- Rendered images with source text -
════════

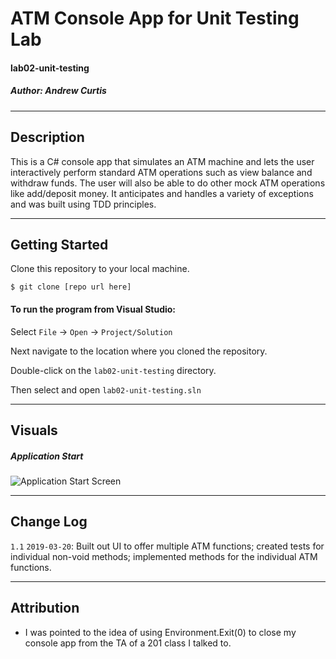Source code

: # ATM Console App for Unit Testing Lab
#### lab02-unit-testing
##### *Author: Andrew Curtis*

------------------------------

## Description
This is a C# console app that simulates an ATM machine and lets the user interactively perform standard ATM operations such as view balance and withdraw funds. The user will also be able to do other mock ATM operations like add/deposit money. It anticipates and handles a variety of exceptions and was built using TDD principles. 

------------------------------

## Getting Started

Clone this repository to your local machine.
```
$ git clone [repo url here]
```
#### To run the program from Visual Studio:
Select `File` -> `Open` -> `Project/Solution`

Next navigate to the location where you cloned the repository.

Double-click on the `lab02-unit-testing` directory.

Then select and open `lab02-unit-testing.sln`

------------------------------

## Visuals

##### Application Start

![Application Start Screen]()

------------------------------

## Change Log

`1.1` `2019-03-20`: Built out UI to offer multiple ATM functions; created tests for individual non-void methods; implemented methods for the individual ATM functions. 

------------------------------

## Attribution

* I was pointed to the idea of using Environment.Exit(0) to close my console app from the TA of a 201 class I talked to.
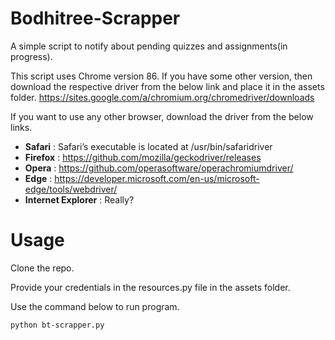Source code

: # Bodhitree-Scrapper
A simple script to notify about pending quizzes and assignments(in progress).

This script uses Chrome version 86. If you have some other version, then download the respective driver from the below link and place it in the assets folder.
https://sites.google.com/a/chromium.org/chromedriver/downloads

If you want to use any other browser, download the driver from the below links.

- **Safari** : Safari’s executable is located at /usr/bin/safaridriver
- **Firefox** : https://github.com/mozilla/geckodriver/releases
- **Opera** : https://github.com/operasoftware/operachromiumdriver/
- **Edge** : https://developer.microsoft.com/en-us/microsoft-edge/tools/webdriver/
- **Internet Explorer** : Really?

# Usage
Clone the repo.

Provide your credentials in the resources.py file in the assets folder.

Use the command below to run program.

``` 
python bt-scrapper.py 
```
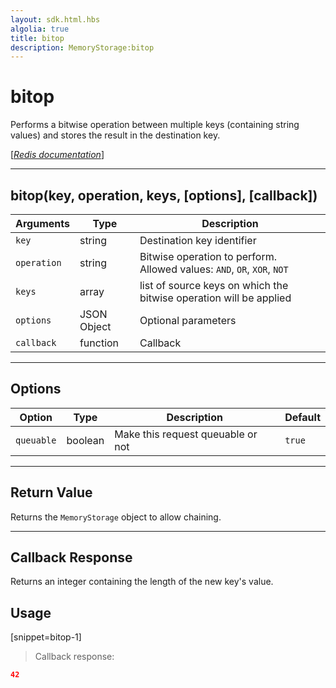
 ```yaml
---
layout: sdk.html.hbs
algolia: true
title: bitop
description: MemoryStorage:bitop
---
```

  

# bitop
Performs a bitwise operation between multiple keys (containing string values) and stores the result in the destination key.

[[_Redis documentation_]](https://redis.io/commands/bitop)

---

## bitop(key, operation, keys, [options], [callback])

| Arguments | Type | Description |
|---------------|---------|----------------------------------------|
| `key` | string | Destination key identifier |
| `operation` | string | Bitwise operation to perform.<br/>Allowed values: `AND`, `OR`, `XOR`, `NOT` |
| `keys` | array | list of source keys on which the bitwise operation will be applied |
| `options` | JSON Object | Optional parameters |
| `callback` | function | Callback |

---

## Options

| Option | Type | Description | Default |
|---------------|---------|----------------------------------------|---------|
| `queuable` | boolean | Make this request queuable or not  | ``true`` |

---

## Return Value

Returns the `MemoryStorage` object to allow chaining.

---

## Callback Response

Returns an integer containing the length of the new key's value.

## Usage

[snippet=bitop-1]
> Callback response:

```json
42
```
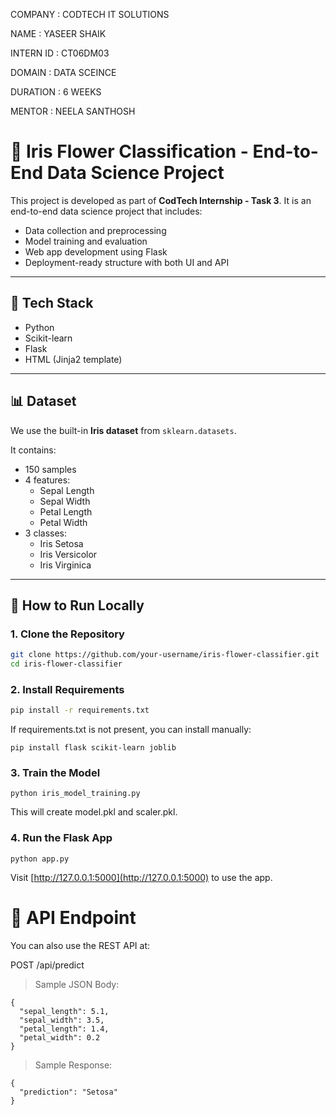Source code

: COMPANY : CODTECH IT SOLUTIONS

NAME : YASEER SHAIK

INTERN ID : CT06DM03

DOMAIN : DATA SCEINCE

DURATION : 6 WEEKS

MENTOR : NEELA SANTHOSH

# 🌸 Iris Flower Classification - End-to-End Data Science Project

This project is developed as part of **CodTech Internship - Task 3**. It is an end-to-end data science project that includes:
- Data collection and preprocessing
- Model training and evaluation
- Web app development using Flask
- Deployment-ready structure with both UI and API

---

## 🚀 Tech Stack

- Python
- Scikit-learn
- Flask
- HTML (Jinja2 template)

---

## 📊 Dataset

We use the built-in **Iris dataset** from `sklearn.datasets`.

It contains:
- 150 samples
- 4 features:
  - Sepal Length
  - Sepal Width
  - Petal Length
  - Petal Width
- 3 classes:
  - Iris Setosa
  - Iris Versicolor
  - Iris Virginica

---

## 🔧 How to Run Locally

### 1. Clone the Repository

```bash
git clone https://github.com/your-username/iris-flower-classifier.git
cd iris-flower-classifier
```
### 2. Install Requirements
```bash
pip install -r requirements.txt
```
If requirements.txt is not present, you can install manually:

```
pip install flask scikit-learn joblib
```
### 3. Train the Model
```
python iris_model_training.py
```
This will create model.pkl and scaler.pkl.

### 4. Run the Flask App
```
python app.py
```
Visit [http://127.0.0.1:5000](http://127.0.0.1:5000) to use the app.

# 📡 API Endpoint
You can also use the REST API at:

POST /api/predict

> Sample JSON Body:


```
{
  "sepal_length": 5.1,
  "sepal_width": 3.5,
  "petal_length": 1.4,
  "petal_width": 0.2
}
```
> Sample Response:

```
{
  "prediction": "Setosa"
}
```
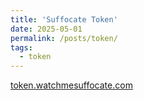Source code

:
 ```yaml
---
title: 'Suffocate Token'
date: 2025-05-01
permalink: /posts/token/
tags:
  - token
---
```


[token.watchmesuffocate.com](https://token.watchmesuffocate.com)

════════

- TRY IT -
When you transcribe the entries above, begin at their first line, end with the line containing "## Description", and copy each line exactly without any picture.

- YOUR SOLUTION -
Source code

: # ATM Console App for Unit Testing Lab
#### lab02-unit-testing
##### *Author: Andrew Curtis*

------------------------------

## Description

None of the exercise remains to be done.